The construction industry is undergoing a transformation with the integration of automation to counter labor shortages and improve efficiency. Specifically, autonomous operation of construction machinery such as six-wheeled articulated dump trucks is emerging as a solution. Among the challenges of automating such vehicles is the need for precise state estimation, notably the accurate determination of the vehicle's position and the measurement of its articulated angle—the pivotal joint angle which effectively steers the vehicle.

Approach for Estimation

A novel approach is introduced for estimating the position and the articulated angle of six-wheeled articulated dump trucks by implementing four GNSS (Global Navigation Satellite System) antennas mounted on the vehicle. The method involves graph optimization to process multiple constraints from GNSS data, allowing for accurate state estimation of the trucks. Explicitly, the method utilizes real-time kinematic (RTK) GNSS for precise point positioning, while geometric constraints are derived from the physical arrangement of the GNSS antennas on the truck.

Estimation Methodology

The core of the solution involves a factor graph structure where the objective is the minimization of errors derived from GNSS observations and geometric constraints. This is undertaken through leveraging RTK-GNSS data, alongside a factor for moving-base RTK-GNSS, which accounts for the relative movement between base and rover (or mobile) GNSS units on the vehicle. Further enhancing this are additional factors like GNSS Doppler velocity and baseline length between antennas, which are utilized for refining the state estimation.

Experiments and Results

Field experiments were conducted to evaluate the method's performance. The GNSS antennas fixed on a dump truck provided data which, post-processing, indicated highly accurate estimations of both position and articulated angles. Testing across environments with different GNSS signal blockage levels, typified by open skies versus mountainous terrain, showcased the robustness of the approach. While alternative methods struggled with decreasing GNSS satellite visibility, this new approach remained reliable, maintaining a high accuracy rate reminiscent of an open-sky environment.

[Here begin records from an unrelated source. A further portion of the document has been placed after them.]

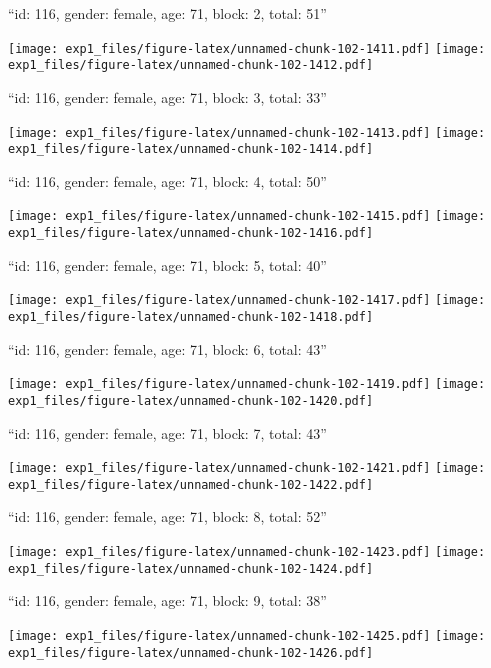 \documentclass[11pt,,]{article}
\begin{document}
\newpage
[1] 

``id: 116, gender: female, age: 71, block: 2, total: 51''

\texttt{[image: exp1\_files/figure-latex/unnamed-chunk-102-1411.pdf]}
\texttt{[image: exp1\_files/figure-latex/unnamed-chunk-102-1412.pdf]}

\newpage
[1] 

``id: 116, gender: female, age: 71, block: 3, total: 33''

\texttt{[image: exp1\_files/figure-latex/unnamed-chunk-102-1413.pdf]}
\texttt{[image: exp1\_files/figure-latex/unnamed-chunk-102-1414.pdf]}

\newpage
[1] 

``id: 116, gender: female, age: 71, block: 4, total: 50''

\texttt{[image: exp1\_files/figure-latex/unnamed-chunk-102-1415.pdf]}
\texttt{[image: exp1\_files/figure-latex/unnamed-chunk-102-1416.pdf]}

\newpage
[1] 

``id: 116, gender: female, age: 71, block: 5, total: 40''

\texttt{[image: exp1\_files/figure-latex/unnamed-chunk-102-1417.pdf]}
\texttt{[image: exp1\_files/figure-latex/unnamed-chunk-102-1418.pdf]}

\newpage
[1] 

``id: 116, gender: female, age: 71, block: 6, total: 43''

\texttt{[image: exp1\_files/figure-latex/unnamed-chunk-102-1419.pdf]}
\texttt{[image: exp1\_files/figure-latex/unnamed-chunk-102-1420.pdf]}

\newpage
[1] 

``id: 116, gender: female, age: 71, block: 7, total: 43''

\texttt{[image: exp1\_files/figure-latex/unnamed-chunk-102-1421.pdf]}
\texttt{[image: exp1\_files/figure-latex/unnamed-chunk-102-1422.pdf]}

\newpage
[1] 

``id: 116, gender: female, age: 71, block: 8, total: 52''

\texttt{[image: exp1\_files/figure-latex/unnamed-chunk-102-1423.pdf]}
\texttt{[image: exp1\_files/figure-latex/unnamed-chunk-102-1424.pdf]}

\newpage
[1] 

``id: 116, gender: female, age: 71, block: 9, total: 38''

\texttt{[image: exp1\_files/figure-latex/unnamed-chunk-102-1425.pdf]}
\texttt{[image: exp1\_files/figure-latex/unnamed-chunk-102-1426.pdf]}
\end{document}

Conclusion and Future Perspectives

This paper's findings significantly advance the capability for automated operation of construction machinery in diverse environments. The utilization of GNSS technology and graph optimization for state estimation proved effective in both open-sky conditions and simulated mountainous areas with limited GNSS visibility. Future works could involve integrating Inertial Navigation System (INS) data to further bolster state estimation under more challenging conditions, as well as real-time assessment of the articulated angle and positioning to fully support autonomous operations.